Well, hi everybody. I'm Neal Shore. I'm the Medical Director of Carolina Urologic Research Center and Chief Medical Officer at GenesisCare in the U.S.

Today we're going to talk about the role of PARP inhibitors monotherapy for mCRPC, specifically for patients who have homologous recombination repair HRR mutations.

The patient we're talking about today had a first line treatment with the doublet of androgen deprivation therapy and abiraterone, of course, there are multiple doublet options and even in some places, we have triplet options.

This particular patient had a quite advanced disease, high volume mHSPC. No known family history of cancer.
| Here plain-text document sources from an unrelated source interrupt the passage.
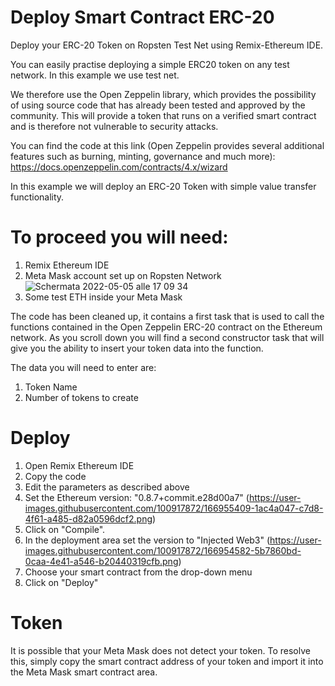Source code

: # Deploy Smart Contract ERC-20
Deploy your ERC-20 Token on Ropsten Test Net using Remix-Ethereum IDE.

You can easily practise deploying a simple ERC20 token on any test network. In this example we use test net. 

We therefore use the Open Zeppelin library, which provides the possibility of using source code that has already been tested and approved by the community. This will provide a token that runs on a verified smart contract and is therefore not vulnerable to security attacks. 

You can find the code at this link (Open Zeppelin provides several additional features such as burning, minting, governance and much more): 
https://docs.openzeppelin.com/contracts/4.x/wizard

In this example we will deploy an ERC-20 Token with simple value transfer functionality. 

# To proceed you will need:
1) Remix Ethereum IDE
2) Meta Mask account set up on Ropsten Network
![Schermata 2022-05-05 alle 17 09 34](https://user-images.githubusercontent.com/100917872/167030558-48f0aad3-a660-42f4-93ef-940fb2d56fa1.png)
3) Some test ETH inside your Meta Mask

The code has been cleaned up, it contains a first task that is used to call the functions contained in the Open Zeppelin ERC-20 contract on the Ethereum network. As you scroll down you will find a second constructor task that will give you the ability to insert your token data into the function. 

The data you will need to enter are: 

1) Token Name 
2) Number of tokens to create 

# Deploy
1) Open Remix Ethereum IDE 
2) Copy the code 
3) Edit the parameters as described above 
4) Set the Ethereum version: "0.8.7+commit.e28d00a7"
(https://user-images.githubusercontent.com/100917872/166955409-1ac4a047-c7d8-4f61-a485-d82a0596dcf2.png)
5) Click on "Compile".
6) In the deployment area set the version to "Injected Web3"
(https://user-images.githubusercontent.com/100917872/166954582-5b7860bd-0caa-4e41-a546-b20440319cfb.png)
7) Choose your smart contract from the drop-down menu 
8) Click on "Deploy"

# Token 
It is possible that your Meta Mask does not detect your token.
To resolve this, simply copy the smart contract address of your token and import it into the Meta Mask smart contract area.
It's important to get a good family history these days because we know that a significant family history, breast cancer, prostate cancer, pancreatic cancer, colorectal cancer, ovarian cancer, increases the risk of homologous repair alterations.

There are a lot of different potential options for patients who are mCRPC after they've gone undergone doublet therapy, this particular patient, ADT and abiraterone acetate and prednisone. A lot of different options.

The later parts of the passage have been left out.